_Given entries:_
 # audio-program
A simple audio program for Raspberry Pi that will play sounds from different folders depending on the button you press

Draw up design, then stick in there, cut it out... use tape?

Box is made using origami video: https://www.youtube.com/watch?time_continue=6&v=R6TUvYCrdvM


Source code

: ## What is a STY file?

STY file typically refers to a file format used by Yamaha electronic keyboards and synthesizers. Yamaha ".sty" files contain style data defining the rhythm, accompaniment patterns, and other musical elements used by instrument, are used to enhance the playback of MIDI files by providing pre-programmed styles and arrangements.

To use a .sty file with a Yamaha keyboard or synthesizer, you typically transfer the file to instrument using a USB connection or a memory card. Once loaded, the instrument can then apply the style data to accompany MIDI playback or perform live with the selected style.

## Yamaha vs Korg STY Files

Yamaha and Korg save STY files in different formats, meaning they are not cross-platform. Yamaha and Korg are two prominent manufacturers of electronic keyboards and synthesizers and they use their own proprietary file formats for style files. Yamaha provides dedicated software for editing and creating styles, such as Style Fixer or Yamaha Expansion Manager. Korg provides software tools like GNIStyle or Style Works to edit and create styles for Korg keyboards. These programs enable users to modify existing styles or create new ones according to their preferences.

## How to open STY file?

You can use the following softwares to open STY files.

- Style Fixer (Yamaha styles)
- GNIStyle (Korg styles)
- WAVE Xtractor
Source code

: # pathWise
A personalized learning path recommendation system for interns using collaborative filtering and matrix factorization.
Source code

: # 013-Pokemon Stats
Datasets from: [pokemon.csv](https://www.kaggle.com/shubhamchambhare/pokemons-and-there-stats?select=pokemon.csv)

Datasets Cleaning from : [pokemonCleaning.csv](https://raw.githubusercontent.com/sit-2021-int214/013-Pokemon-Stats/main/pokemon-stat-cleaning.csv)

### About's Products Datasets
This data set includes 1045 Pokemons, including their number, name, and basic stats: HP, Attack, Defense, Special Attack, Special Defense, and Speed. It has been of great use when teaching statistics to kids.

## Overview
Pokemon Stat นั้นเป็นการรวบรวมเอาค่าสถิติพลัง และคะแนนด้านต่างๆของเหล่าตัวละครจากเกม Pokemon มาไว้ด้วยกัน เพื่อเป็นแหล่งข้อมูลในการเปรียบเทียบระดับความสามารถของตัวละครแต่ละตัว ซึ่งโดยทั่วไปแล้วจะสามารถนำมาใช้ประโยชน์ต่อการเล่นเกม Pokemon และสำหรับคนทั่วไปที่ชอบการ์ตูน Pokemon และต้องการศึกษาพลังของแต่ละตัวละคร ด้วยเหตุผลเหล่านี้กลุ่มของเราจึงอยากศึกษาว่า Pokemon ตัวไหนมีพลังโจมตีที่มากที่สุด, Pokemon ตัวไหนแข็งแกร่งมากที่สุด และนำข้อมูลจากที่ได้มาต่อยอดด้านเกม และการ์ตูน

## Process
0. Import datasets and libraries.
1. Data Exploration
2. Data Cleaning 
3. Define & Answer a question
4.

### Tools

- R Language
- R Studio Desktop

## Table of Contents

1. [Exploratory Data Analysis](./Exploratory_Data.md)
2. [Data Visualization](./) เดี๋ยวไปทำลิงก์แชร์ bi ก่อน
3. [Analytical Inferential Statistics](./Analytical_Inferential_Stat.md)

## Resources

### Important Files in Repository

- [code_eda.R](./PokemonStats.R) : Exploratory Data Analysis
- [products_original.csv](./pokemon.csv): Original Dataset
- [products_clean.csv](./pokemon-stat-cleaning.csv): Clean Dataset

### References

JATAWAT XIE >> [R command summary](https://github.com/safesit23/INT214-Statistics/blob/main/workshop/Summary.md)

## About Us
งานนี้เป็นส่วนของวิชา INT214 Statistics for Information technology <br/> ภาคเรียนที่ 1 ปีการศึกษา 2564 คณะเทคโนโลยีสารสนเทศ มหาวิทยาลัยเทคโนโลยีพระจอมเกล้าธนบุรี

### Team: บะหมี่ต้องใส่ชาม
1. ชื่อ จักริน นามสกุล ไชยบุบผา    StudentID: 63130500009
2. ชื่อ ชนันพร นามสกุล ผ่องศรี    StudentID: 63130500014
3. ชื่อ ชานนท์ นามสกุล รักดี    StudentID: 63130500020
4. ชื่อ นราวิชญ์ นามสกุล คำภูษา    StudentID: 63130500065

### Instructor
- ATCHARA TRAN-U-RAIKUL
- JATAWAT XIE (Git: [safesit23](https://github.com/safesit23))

_What you are asked to do:_ Output the records above in their entirety, exactly.

_Response for this exercise:_
 # audio-program
A simple audio program for Raspberry Pi that will play sounds from different folders depending on the button you press

Draw up design, then stick in there, cut it out... use tape?

Box is made using origami video: https://www.youtube.com/watch?time_continue=6&v=R6TUvYCrdvM


Source code

: ## What is a STY file?

STY file typically refers to a file format used by Yamaha electronic keyboards and synthesizers. Yamaha ".sty" files contain style data defining the rhythm, accompaniment patterns, and other musical elements used by instrument, are used to enhance the playback of MIDI files by providing pre-programmed styles and arrangements.

To use a .sty file with a Yamaha keyboard or synthesizer, you typically transfer the file to instrument using a USB connection or a memory card. Once loaded, the instrument can then apply the style data to accompany MIDI playback or perform live with the selected style.

## Yamaha vs Korg STY Files

Yamaha and Korg save STY files in different formats, meaning they are not cross-platform. Yamaha and Korg are two prominent manufacturers of electronic keyboards and synthesizers and they use their own proprietary file formats for style files. Yamaha provides dedicated software for editing and creating styles, such as Style Fixer or Yamaha Expansion Manager. Korg provides software tools like GNIStyle or Style Works to edit and create styles for Korg keyboards. These programs enable users to modify existing styles or create new ones according to their preferences.

## How to open STY file?

You can use the following softwares to open STY files.

- Style Fixer (Yamaha styles)
- GNIStyle (Korg styles)
- WAVE Xtractor
Source code

: # pathWise
A personalized learning path recommendation system for interns using collaborative filtering and matrix factorization.
Source code

: # 013-Pokemon Stats
Datasets from: [pokemon.csv](https://www.kaggle.com/shubhamchambhare/pokemons-and-there-stats?select=pokemon.csv)

Datasets Cleaning from : [pokemonCleaning.csv](https://raw.githubusercontent.com/sit-2021-int214/013-Pokemon-Stats/main/pokemon-stat-cleaning.csv)

### About's Products Datasets
This data set includes 1045 Pokemons, including their number, name, and basic stats: HP, Attack, Defense, Special Attack, Special Defense, and Speed. It has been of great use when teaching statistics to kids.

## Overview
Pokemon Stat นั้นเป็นการรวบรวมเอาค่าสถิติพลัง และคะแนนด้านต่างๆของเหล่าตัวละครจากเกม Pokemon มาไว้ด้วยกัน เพื่อเป็นแหล่งข้อมูลในการเปรียบเทียบระดับความสามารถของตัวละครแต่ละตัว ซึ่งโดยทั่วไปแล้วจะสามารถนำมาใช้ประโยชน์ต่อการเล่นเกม Pokemon และสำหรับคนทั่วไปที่ชอบการ์ตูน Pokemon และต้องการศึกษาพลังของแต่ละตัวละคร ด้วยเหตุผลเหล่านี้กลุ่มของเราจึงอยากศึกษาว่า Pokemon ตัวไหนมีพลังโจมตีที่มากที่สุด, Pokemon ตัวไหนแข็งแกร่งมากที่สุด และนำข้อมูลจากที่ได้มาต่อยอดด้านเกม และการ์ตูน

## Process
0. Import datasets and libraries.
1. Data Exploration
2. Data Cleaning 
3. Define & Answer a question
4.

### Tools

- R Language
- R Studio Desktop

## Table of Contents

1. [Exploratory Data Analysis](./Exploratory_Data.md)
2. [Data Visualization](./) เดี๋ยวไปทำลิงก์แชร์ bi ก่อน
3. [Analytical Inferential Statistics](./Analytical_Inferential_Stat.md)

## Resources

### Important Files in Repository

- [code_eda.R](./PokemonStats.R) : Exploratory Data Analysis
- [products_original.csv](./pokemon.csv): Original Dataset
- [products_clean.csv](./pokemon-stat-cleaning.csv): Clean Dataset

### References

JATAWAT XIE >> [R command summary](https://github.com/safesit23/INT214-Statistics/blob/main/workshop/Summary.md)

## About Us
งานนี้เป็นส่วนของวิชา INT214 Statistics for Information technology <br/> ภาคเรียนที่ 1 ปีการศึกษา 2564 คณะเทคโนโลยีสารสนเทศ มหาวิทยาลัยเทคโนโลยีพระจอมเกล้าธนบุรี

### Team: บะหมี่ต้องใส่ชาม
1. ชื่อ จักริน นามสกุล ไชยบุบผา    StudentID: 63130500009
2. ชื่อ ชนันพร นามสกุล ผ่องศรี    StudentID: 63130500014
3. ชื่อ ชานนท์ นามสกุล รักดี    StudentID: 63130500020
4. ชื่อ นราวิชญ์ นามสกุล คำภูษา    StudentID: 63130500065

### Instructor
- ATCHARA TRAN-U-RAIKUL
- JATAWAT XIE (Git: [safesit23](https://github.com/safesit23))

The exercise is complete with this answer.